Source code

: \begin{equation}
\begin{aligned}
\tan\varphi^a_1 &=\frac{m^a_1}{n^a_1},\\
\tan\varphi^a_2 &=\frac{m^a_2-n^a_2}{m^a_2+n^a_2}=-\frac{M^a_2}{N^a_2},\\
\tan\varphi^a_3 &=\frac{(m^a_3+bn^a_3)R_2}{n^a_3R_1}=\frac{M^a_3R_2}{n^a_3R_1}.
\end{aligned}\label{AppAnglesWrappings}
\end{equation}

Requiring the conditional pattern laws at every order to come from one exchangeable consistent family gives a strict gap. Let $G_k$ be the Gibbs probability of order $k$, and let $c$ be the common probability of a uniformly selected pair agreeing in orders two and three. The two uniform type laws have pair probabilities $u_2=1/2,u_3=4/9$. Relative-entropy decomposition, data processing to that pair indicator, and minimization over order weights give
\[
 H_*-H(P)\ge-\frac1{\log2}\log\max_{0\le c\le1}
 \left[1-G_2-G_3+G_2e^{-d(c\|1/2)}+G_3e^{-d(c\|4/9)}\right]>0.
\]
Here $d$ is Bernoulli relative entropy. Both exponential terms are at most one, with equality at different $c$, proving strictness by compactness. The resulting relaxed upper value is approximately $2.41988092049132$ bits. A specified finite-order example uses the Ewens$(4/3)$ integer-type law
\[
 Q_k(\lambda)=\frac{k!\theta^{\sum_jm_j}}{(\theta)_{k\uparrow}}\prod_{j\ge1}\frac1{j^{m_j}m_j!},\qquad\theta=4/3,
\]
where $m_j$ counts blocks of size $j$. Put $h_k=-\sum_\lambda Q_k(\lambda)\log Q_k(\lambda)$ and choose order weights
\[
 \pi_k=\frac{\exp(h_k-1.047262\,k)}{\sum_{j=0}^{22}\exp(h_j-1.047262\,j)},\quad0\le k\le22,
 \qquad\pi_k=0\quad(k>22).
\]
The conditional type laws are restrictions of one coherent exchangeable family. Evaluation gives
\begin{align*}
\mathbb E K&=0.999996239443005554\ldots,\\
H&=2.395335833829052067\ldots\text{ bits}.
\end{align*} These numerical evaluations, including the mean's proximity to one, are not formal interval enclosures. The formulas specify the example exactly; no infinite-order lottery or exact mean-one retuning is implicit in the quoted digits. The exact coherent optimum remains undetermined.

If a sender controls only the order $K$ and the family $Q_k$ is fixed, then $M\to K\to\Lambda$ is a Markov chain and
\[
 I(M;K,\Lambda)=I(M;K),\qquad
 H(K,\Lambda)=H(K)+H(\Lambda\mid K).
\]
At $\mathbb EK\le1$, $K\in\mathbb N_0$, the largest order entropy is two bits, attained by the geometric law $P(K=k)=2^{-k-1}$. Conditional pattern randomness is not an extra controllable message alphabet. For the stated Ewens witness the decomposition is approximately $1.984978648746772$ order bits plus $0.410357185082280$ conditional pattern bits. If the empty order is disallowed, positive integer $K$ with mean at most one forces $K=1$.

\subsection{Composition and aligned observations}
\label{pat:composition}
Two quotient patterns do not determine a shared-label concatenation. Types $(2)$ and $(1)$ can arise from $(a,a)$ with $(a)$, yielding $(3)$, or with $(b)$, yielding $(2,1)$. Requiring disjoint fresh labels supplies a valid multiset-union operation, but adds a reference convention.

┄┄┄┄┄┄┄┄┄┄┄┄┄┄┄┄┄┄┄┄

#### [What to do]
Your answer should be the data above, retyped in full and unaltered.

#### [Output for this exercise]
Source code

: \begin{equation}
\begin{aligned}
\tan\varphi^a_1 &=\frac{m^a_1}{n^a_1},\\
\tan\varphi^a_2 &=\frac{m^a_2-n^a_2}{m^a_2+n^a_2}=-\frac{M^a_2}{N^a_2},\\
\tan\varphi^a_3 &=\frac{(m^a_3+bn^a_3)R_2}{n^a_3R_1}=\frac{M^a_3R_2}{n^a_3R_1}.
\end{aligned}\label{AppAnglesWrappings}
\end{equation}

Requiring the conditional pattern laws at every order to come from one exchangeable consistent family gives a strict gap. Let $G_k$ be the Gibbs probability of order $k$, and let $c$ be the common probability of a uniformly selected pair agreeing in orders two and three. The two uniform type laws have pair probabilities $u_2=1/2,u_3=4/9$. Relative-entropy decomposition, data processing to that pair indicator, and minimization over order weights give
\[
 H_*-H(P)\ge-\frac1{\log2}\log\max_{0\le c\le1}
 \left[1-G_2-G_3+G_2e^{-d(c\|1/2)}+G_3e^{-d(c\|4/9)}\right]>0.
\]
Here $d$ is Bernoulli relative entropy. Both exponential terms are at most one, with equality at different $c$, proving strictness by compactness. The resulting relaxed upper value is approximately $2.41988092049132$ bits. A specified finite-order example uses the Ewens$(4/3)$ integer-type law
\[
 Q_k(\lambda)=\frac{k!\theta^{\sum_jm_j}}{(\theta)_{k\uparrow}}\prod_{j\ge1}\frac1{j^{m_j}m_j!},\qquad\theta=4/3,
\]
where $m_j$ counts blocks of size $j$. Put $h_k=-\sum_\lambda Q_k(\lambda)\log Q_k(\lambda)$ and choose order weights
\[
 \pi_k=\frac{\exp(h_k-1.047262\,k)}{\sum_{j=0}^{22}\exp(h_j-1.047262\,j)},\quad0\le k\le22,
 \qquad\pi_k=0\quad(k>22).
\]
The conditional type laws are restrictions of one coherent exchangeable family. Evaluation gives
\begin{align*}
\mathbb E K&=0.999996239443005554\ldots,\\
H&=2.395335833829052067\ldots\text{ bits}.
\end{align*} These numerical evaluations, including the mean's proximity to one, are not formal interval enclosures. The formulas specify the example exactly; no infinite-order lottery or exact mean-one retuning is implicit in the quoted digits. The exact coherent optimum remains undetermined.

If a sender controls only the order $K$ and the family $Q_k$ is fixed, then $M\to K\to\Lambda$ is a Markov chain and
\[
 I(M;K,\Lambda)=I(M;K),\qquad
 H(K,\Lambda)=H(K)+H(\Lambda\mid K).
\]
At $\mathbb EK\le1$, $K\in\mathbb N_0$, the largest order entropy is two bits, attained by the geometric law $P(K=k)=2^{-k-1}$. Conditional pattern randomness is not an extra controllable message alphabet. For the stated Ewens witness the decomposition is approximately $1.984978648746772$ order bits plus $0.410357185082280$ conditional pattern bits. If the empty order is disallowed, positive integer $K$ with mean at most one forces $K=1$.

\subsection{Composition and aligned observations}
\label{pat:composition}
Two quotient patterns do not determine a shared-label concatenation. Types $(2)$ and $(1)$ can arise from $(a,a)$ with $(a)$, yielding $(3)$, or with $(b)$, yielding $(2,1)$. Requiring disjoint fresh labels supplies a valid multiset-union operation, but adds a reference convention.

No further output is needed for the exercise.